Discussions on the matter are underway with the National Treasury, which has previously guaranteed $750 million of Kenya Airways debt, Chief Executive Officer Allan Kilavuka said in an interview Thursday. Creditors include aircraft-leasing firms and technical suppliers.
Kenya owns 48.9% of the airline and is in the process of nationalizing it after years of losses even before the pandemic. Kilavuka said that wiping out the additional liabilities will help him execute the recovery strategy and cost-cutting plan the carrier is devising with London-based consultants Steer Group.

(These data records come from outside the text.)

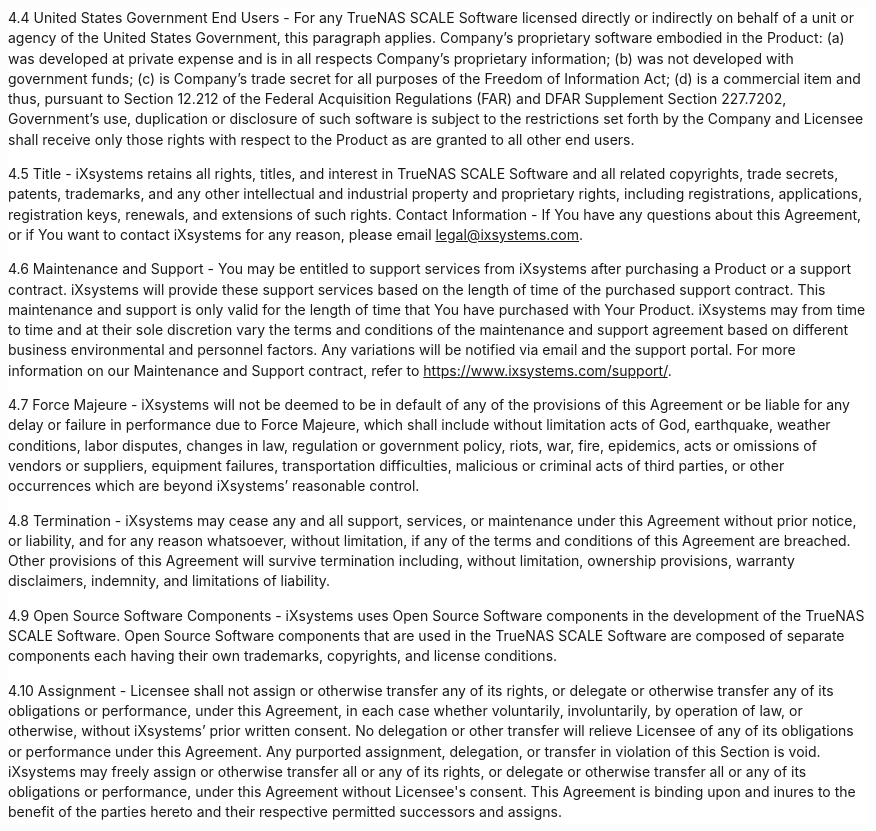  4.4 United States Government End Users - For any TrueNAS SCALE Software licensed directly or indirectly on behalf of a unit or agency of the United States Government, this paragraph applies. Company’s proprietary software embodied in the Product: (a) was developed at private expense and is in all respects Company’s proprietary information; (b) was not developed with government funds; (c) is Company’s trade secret for all purposes of the Freedom of Information Act; (d) is a commercial item and thus, pursuant to Section 12.212 of the Federal Acquisition Regulations (FAR) and DFAR Supplement Section 227.7202, Government’s use, duplication or disclosure of such software is subject to the restrictions set forth by the Company and Licensee shall receive only those rights with respect to the Product as are granted to all other end users.


 4.5 Title - iXsystems retains all rights, titles, and interest in TrueNAS SCALE Software and all related copyrights, trade secrets, patents, trademarks, and any other intellectual and industrial property and proprietary rights, including registrations, applications, registration keys, renewals, and extensions of such rights.
Contact Information - If You have any questions about this Agreement, or if You want to contact iXsystems for any reason, please email legal@ixsystems.com.


 4.6 Maintenance and Support - You may be entitled to support services from iXsystems after purchasing a Product or a support contract. iXsystems will provide these support services based on the length of time of the purchased support contract. This maintenance and support is only valid for the length of time that You have purchased with Your Product. iXsystems may from time to time and at their sole discretion vary the terms and conditions of the maintenance and support agreement based on different business environmental and personnel factors. Any variations will be notified via email and the support portal. For more information on our Maintenance and Support contract, refer to https://www.ixsystems.com/support/.


 4.7 Force Majeure - iXsystems will not be deemed to be in default of any of the provisions of this Agreement or be liable for any delay or failure in performance due to Force Majeure, which shall include without limitation acts of God, earthquake, weather conditions, labor disputes, changes in law, regulation or government policy, riots, war, fire, epidemics, acts or omissions of vendors or suppliers, equipment failures, transportation difficulties, malicious or criminal acts of third parties, or other occurrences which are beyond iXsystems’ reasonable control.


 4.8 Termination - iXsystems may cease any and all support, services, or maintenance under this Agreement without prior notice, or liability, and for any reason whatsoever, without limitation, if any of the terms and conditions of this Agreement are breached. Other provisions of this Agreement will survive termination including, without limitation, ownership provisions, warranty disclaimers, indemnity, and limitations of liability.


 4.9 Open Source Software Components - iXsystems uses Open Source Software components in the development of the TrueNAS SCALE Software. Open Source Software components that are used in the TrueNAS SCALE Software are composed of separate components each having their own trademarks, copyrights, and license conditions.


 4.10 Assignment - Licensee shall not assign or otherwise transfer any of its rights, or delegate or otherwise transfer any of its obligations or performance, under this Agreement, in each case whether voluntarily, involuntarily, by operation of law, or otherwise, without iXsystems’ prior written consent. No delegation or other transfer will relieve Licensee of any of its obligations or performance under this Agreement. Any purported assignment, delegation, or transfer in violation of this Section is void. iXsystems may freely assign or otherwise transfer all or any of its rights, or delegate or otherwise transfer all or any of its obligations or performance, under this Agreement without Licensee's consent. This Agreement is binding upon and inures to the benefit of the parties hereto and their respective permitted successors and assigns.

“What we are focusing on is to have the least-cost actions to the shareholder,” the CEO said. “That is what the strategy is going to focus on, that we are right sized, we have the least possible cost, and that we have the best possible productivity from the assets and from our employees.”
Kenya Airways recently completed International Monetary Fund evaluations intended to inform the turnround plan and minimize expenses to the exchequer while ensuring the delivery of key restructuring milestones.
KQ, as it is known, sees capacity returning to 65% of pre-virus levels in 2022 from 55% now as travel-curbs ease, Kilavuka said. Domestic routes are back to 80% of normal levels, with the figure set to reach 90% by the year’s end.
The CEO said there’ll be no rush to add routes in the near term after the company suspended seven last year to preserve cash.
“We have made a commitment that we will be very deliberate in making sure that we don’t reopen routes that are going to be bleeding,” Kilavuka said.